Мархамат ворча раздела мужа, укутала двумя одеялами, хотела тут же вызвать «скорую помощь», но Сохраб сердито запротестовал:
– Не надо! Я просто устал, отосплюсь – и все пройдет…
Разозленная упрямством мужа, Мархамат насупилась и, захлопнув дверь, ушла в другую комнату, – ну и пусть отдыхает на здоровье!
Сохраб спал недолго. Несмотря на сильную усталость и нервное перенапряжение, сон не шел к нему. Не прошло и двух часов, он встал, голова горела, наверное, поднялась температура. Преодолевая недомогание, Сохраб оделся и хотел незаметно, без завтрака, уйти из дома. Но Мархамат преградила ему путь.

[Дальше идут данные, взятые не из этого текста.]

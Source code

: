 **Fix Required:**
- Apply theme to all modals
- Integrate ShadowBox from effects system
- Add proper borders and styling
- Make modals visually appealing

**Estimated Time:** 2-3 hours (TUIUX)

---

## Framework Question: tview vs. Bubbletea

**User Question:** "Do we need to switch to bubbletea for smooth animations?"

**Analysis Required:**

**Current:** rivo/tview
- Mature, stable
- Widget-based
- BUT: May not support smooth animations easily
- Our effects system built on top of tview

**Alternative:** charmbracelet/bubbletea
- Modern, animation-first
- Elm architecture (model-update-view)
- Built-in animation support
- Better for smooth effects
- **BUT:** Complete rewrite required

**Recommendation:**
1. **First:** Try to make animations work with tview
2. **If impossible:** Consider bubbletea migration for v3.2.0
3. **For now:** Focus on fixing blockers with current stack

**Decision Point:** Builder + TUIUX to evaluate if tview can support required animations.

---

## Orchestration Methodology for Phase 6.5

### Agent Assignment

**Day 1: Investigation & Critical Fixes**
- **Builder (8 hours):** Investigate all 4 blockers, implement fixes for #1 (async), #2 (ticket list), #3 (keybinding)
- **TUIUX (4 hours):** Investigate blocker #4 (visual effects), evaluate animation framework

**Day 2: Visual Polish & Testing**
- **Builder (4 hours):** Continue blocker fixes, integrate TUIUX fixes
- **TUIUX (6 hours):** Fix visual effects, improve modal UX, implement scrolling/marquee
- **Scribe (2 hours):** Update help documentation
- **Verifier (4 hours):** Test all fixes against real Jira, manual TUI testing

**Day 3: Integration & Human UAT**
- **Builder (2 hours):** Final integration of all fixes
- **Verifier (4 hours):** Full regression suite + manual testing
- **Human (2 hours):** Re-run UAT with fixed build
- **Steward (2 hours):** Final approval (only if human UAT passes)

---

– Желаю успеха! Куда изволили собраться? – насмешливо спросила она.
– На работу, – облизывая пересохшие губы, тихо ответил Сохраб.

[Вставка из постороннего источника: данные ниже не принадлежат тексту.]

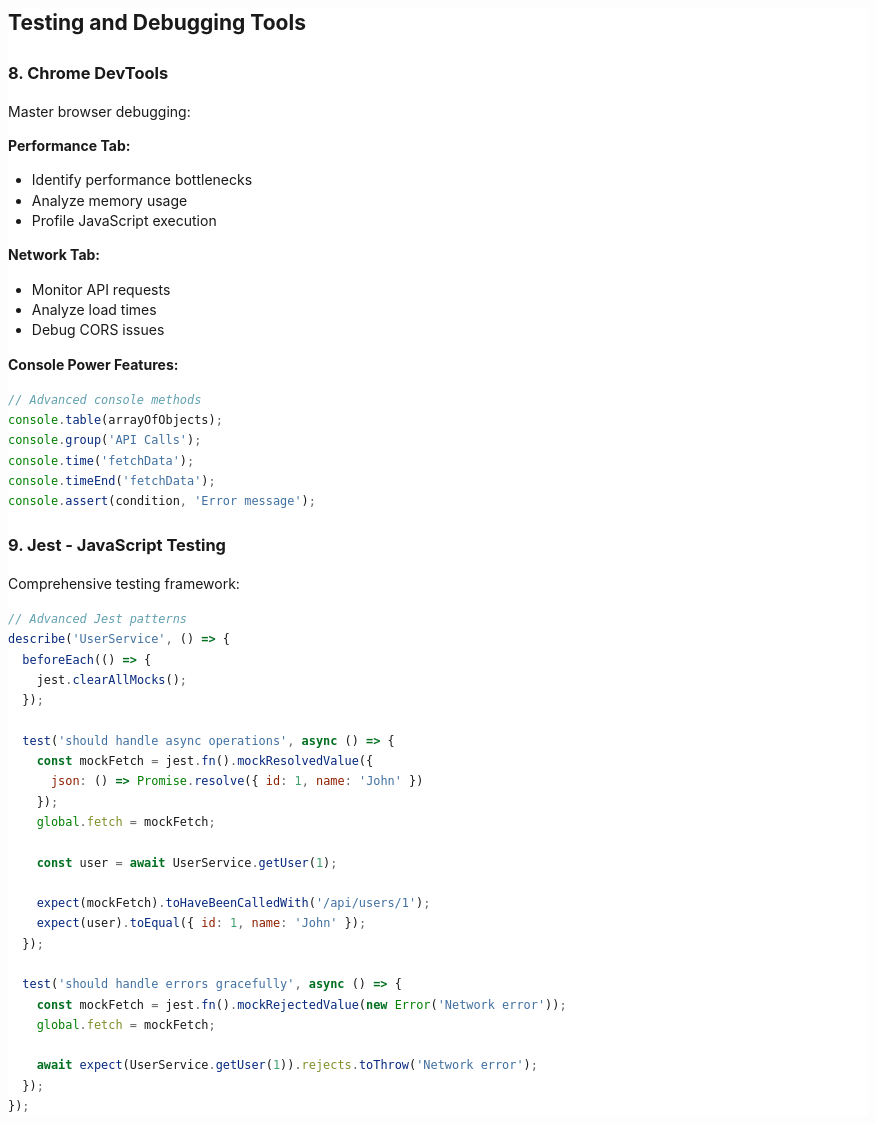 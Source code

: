 ## Testing and Debugging Tools

### 8. Chrome DevTools

Master browser debugging:

**Performance Tab:**
- Identify performance bottlenecks
- Analyze memory usage
- Profile JavaScript execution

**Network Tab:**
- Monitor API requests
- Analyze load times
- Debug CORS issues

**Console Power Features:**
```javascript
// Advanced console methods
console.table(arrayOfObjects);
console.group('API Calls');
console.time('fetchData');
console.timeEnd('fetchData');
console.assert(condition, 'Error message');
```

### 9. Jest - JavaScript Testing

Comprehensive testing framework:

```javascript
// Advanced Jest patterns
describe('UserService', () => {
  beforeEach(() => {
    jest.clearAllMocks();
  });

  test('should handle async operations', async () => {
    const mockFetch = jest.fn().mockResolvedValue({
      json: () => Promise.resolve({ id: 1, name: 'John' })
    });
    global.fetch = mockFetch;

    const user = await UserService.getUser(1);
    
    expect(mockFetch).toHaveBeenCalledWith('/api/users/1');
    expect(user).toEqual({ id: 1, name: 'John' });
  });

  test('should handle errors gracefully', async () => {
    const mockFetch = jest.fn().mockRejectedValue(new Error('Network error'));
    global.fetch = mockFetch;

    await expect(UserService.getUser(1)).rejects.toThrow('Network error');
  });
});
```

Мархамат смотрела на него с укоризной и ужасом, глаза ее гневно блестели.
– Да я вижу, ты и впрямь рехнулся! – резко сказала она. – Опомнись! Или хочешь оставить детей сиротами? – В то время у Гюнашли еще было двое детей. Вскоре младший заболел и скончался. – И что это за работа у тебя? Ни отдыха ни срока! Да вспомню ли я за всю нашу жизнь хоть один спокойный, счастливый день? Работа, работа, работа! Погляди в зеркало, на кого ты похож.
Сохраб сокрушенно покачал головой.
– Ах, Мархи, если бы ты знала… – Он с трудом удержался, чтобы не рассказать жене о ночном разговоре. – Сейчас самое напряженное время. У меня каждая минута на счету. Медлить нельзя!

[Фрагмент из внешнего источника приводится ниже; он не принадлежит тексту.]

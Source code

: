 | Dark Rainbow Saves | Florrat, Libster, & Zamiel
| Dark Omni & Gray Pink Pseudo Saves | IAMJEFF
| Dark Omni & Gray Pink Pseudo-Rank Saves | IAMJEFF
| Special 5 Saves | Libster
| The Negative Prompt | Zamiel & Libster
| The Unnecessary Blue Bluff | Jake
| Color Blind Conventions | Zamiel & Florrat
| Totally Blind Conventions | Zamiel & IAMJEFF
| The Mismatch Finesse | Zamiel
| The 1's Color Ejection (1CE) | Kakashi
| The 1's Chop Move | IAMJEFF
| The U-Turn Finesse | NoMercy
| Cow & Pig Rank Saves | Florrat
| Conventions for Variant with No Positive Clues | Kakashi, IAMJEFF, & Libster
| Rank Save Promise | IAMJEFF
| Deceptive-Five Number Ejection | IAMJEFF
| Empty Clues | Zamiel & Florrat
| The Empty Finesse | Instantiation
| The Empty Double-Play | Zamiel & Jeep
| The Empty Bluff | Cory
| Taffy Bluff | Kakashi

Он быстро вышел из спальни, накинул пальто и спешно, чтобы не слышать упреков жены, захлопнул дверь. Нервы его напряжены до предела, говорить с женою о неприятностях он не хотел. Зачем тревожить близких? Помочь все равно не сможет, так к чему нарушать спокойствие в доме?
Приехав на завод, Сохраб вконец расстроился. Все работы остановились, нигде ни души. Его встретил бригадир монтажников.
– Товарищ Клыджев, где рабочие? – спросил Гюнашли растерянно оглядываясь.
– Не пришли, – Клыджев смущенно опустил глаза.
Гюнашли почувствовал, как внутри у него все натянулось, словно тетива. Не помня себя он крикнул (первый раз в жизни позволил повысить голос на рабочего человека):
– Почему? Кто разрешил?
– Таково распоряжение свыше…
Гюнашли непонимающе уставился на бригадира: «Да что же это происходит? – мысленно спрашивал он. – С одной стороны, ультиматум: сдать завод в недельный срок, с другой – дикие, ничем не обоснованные решения…»
Если бы это сказал не Клыджев, а другой человек, Сохраб не поверил бы. Но Клыджева, простого, благородного, делового человека, он знал давным-давно. Ему всегда поручали самые ответственные участки работы. Он солгать не мог. И на строительство завода его назначили не случайно новому предприятию придавалось большое значение. И верно, Клыджев в самые короткие сроки зарекомендовал себя как отличный работник. На его участке все шло прекрасно, да иначе и быть не могло. Он вкладывал в работу всю свою душу.
Клыджев прекрасно понимал, что означает недоумевающий взгляд Гюнашли.
– Что говорить, – помолчав, начал он, – положение напряженное. Завод в эксплуатацию не сдан, продукции не дает, – значит, переведен на баланс. Средства не отпускают: дело, мол, безнадежное. Рабочим срезали зарплату. Тут перед вами приезжал главный инженер и так распорядился. Ну, рабочие и разошлись по домам.
Наверное, подсудимый в ожидании приговора суда чувствует себя лучше, чем Сохраб Гюнашли, выслушав объяснения Клыджева. Итак, строительство завода приостановлено, то есть все предрешено. Недельный срок – пустая уловка.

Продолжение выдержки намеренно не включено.